Frau Schimanski erklärte, dass sich derzeit ausschließlich Familien und keine Einzelper­sonen im Pool befänden. Familie sei bei der Auswahl von Bereitschaftspflegepersonen kein feststehendes Kriterium, sondern die Gesamtumstände müssten stimmig sein. Entscheidend sei vielmehr die individuelle persönliche Eignung im Kontext mit wichtigen anderen Aspekten. 

 

Frau Klein-Vehne berichtet, dass es im Pflegekinderdienst immer wieder Fälle gäbe, dass Pflegeeltern die anvertrauten Kinder dauerhaft betreuen wollten.
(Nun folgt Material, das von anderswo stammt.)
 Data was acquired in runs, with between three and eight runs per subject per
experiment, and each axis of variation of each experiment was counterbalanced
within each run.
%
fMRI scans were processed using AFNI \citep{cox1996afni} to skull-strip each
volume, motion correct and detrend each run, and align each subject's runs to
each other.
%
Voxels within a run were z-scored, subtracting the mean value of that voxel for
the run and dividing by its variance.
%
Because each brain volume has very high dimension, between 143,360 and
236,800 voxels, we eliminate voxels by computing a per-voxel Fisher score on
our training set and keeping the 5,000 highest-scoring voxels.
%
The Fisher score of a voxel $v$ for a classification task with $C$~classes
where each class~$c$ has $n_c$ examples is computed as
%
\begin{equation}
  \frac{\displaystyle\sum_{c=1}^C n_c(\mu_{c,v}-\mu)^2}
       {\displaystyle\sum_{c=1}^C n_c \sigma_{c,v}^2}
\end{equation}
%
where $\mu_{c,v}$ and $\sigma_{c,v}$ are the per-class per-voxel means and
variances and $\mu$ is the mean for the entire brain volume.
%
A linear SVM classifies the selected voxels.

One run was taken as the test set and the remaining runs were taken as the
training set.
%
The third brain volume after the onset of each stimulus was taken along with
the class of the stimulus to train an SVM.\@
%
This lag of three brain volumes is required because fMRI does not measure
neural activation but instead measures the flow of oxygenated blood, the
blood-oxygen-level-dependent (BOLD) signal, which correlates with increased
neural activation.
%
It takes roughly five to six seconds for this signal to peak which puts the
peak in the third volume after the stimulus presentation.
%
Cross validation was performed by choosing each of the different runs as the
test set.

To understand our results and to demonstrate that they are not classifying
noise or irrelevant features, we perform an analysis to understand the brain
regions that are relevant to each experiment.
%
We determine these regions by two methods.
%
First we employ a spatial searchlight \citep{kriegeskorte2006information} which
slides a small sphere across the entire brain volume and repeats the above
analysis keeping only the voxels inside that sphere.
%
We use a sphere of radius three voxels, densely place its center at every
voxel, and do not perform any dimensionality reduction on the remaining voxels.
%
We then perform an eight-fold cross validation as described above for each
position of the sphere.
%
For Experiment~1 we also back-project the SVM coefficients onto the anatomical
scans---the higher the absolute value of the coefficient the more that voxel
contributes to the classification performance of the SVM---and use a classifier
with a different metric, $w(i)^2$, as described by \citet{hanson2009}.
Hier müsse das Fachteam äußerst einzelfallbezogen und mit einem hohen Maß an Beratungskompetenz und Empathie lösungsorientiert handeln.

 

Frau Kappen ergänzte, dass die Grundhaltung schon die sei, vorübergehend ein Kind in die Familie aufzunehmen. Eine Richtungsänderung sei daher die Ausnahme und würde bei Eintritt entsprechend professionell begleitet.

 

Auch Frau Zühlke erkundigte sich nach den grundsätzlichen Voraussetzungen, die von einer Bereitschaftspflegefamilie erwartet würden. Sie denke dabei insbesondere auch an die zeitlich begrenzten Ressourcen, z.B. wenn die Personen beruflich gebunden wären. Parallel noch Möglichkeiten für eine qualitativ gute Betreuung im Rahmen der Bereitschaftspflege zu eröffnen, sei bemerkenswert.

 

Frau Schimanski hob das Erfordernis hervor, dass die gesamte Familie hinter dem Projekt stehen müsse, da auch sämtliche Mitglieder von den Veränderungen betroffen wären. In der Praxis organisierten sich die Beteiligten im Rahmen ihrer Möglichkeiten, so dass auch eine Berufstätigkeit nicht grundsätzlich dem Wunsch nach der Tätigkeit als Pflegefamilie ent­gegenstehe. Jedoch würde auf die Gegebenheiten des Einzelfalles abgestellt.

 

Frau Kappen gab den Hinweis, dass die Kinder meist aus einer Mangelsituation heraus zu den Pflegefamilien kämen. Eine umfassende intensive Betreuung müsse sichergestellt sein. Weitere negative Kinderfahrungen, dazu zählen auch ständig wechselnden Bezugsper­sonen, müssten ausgeschlossen werden.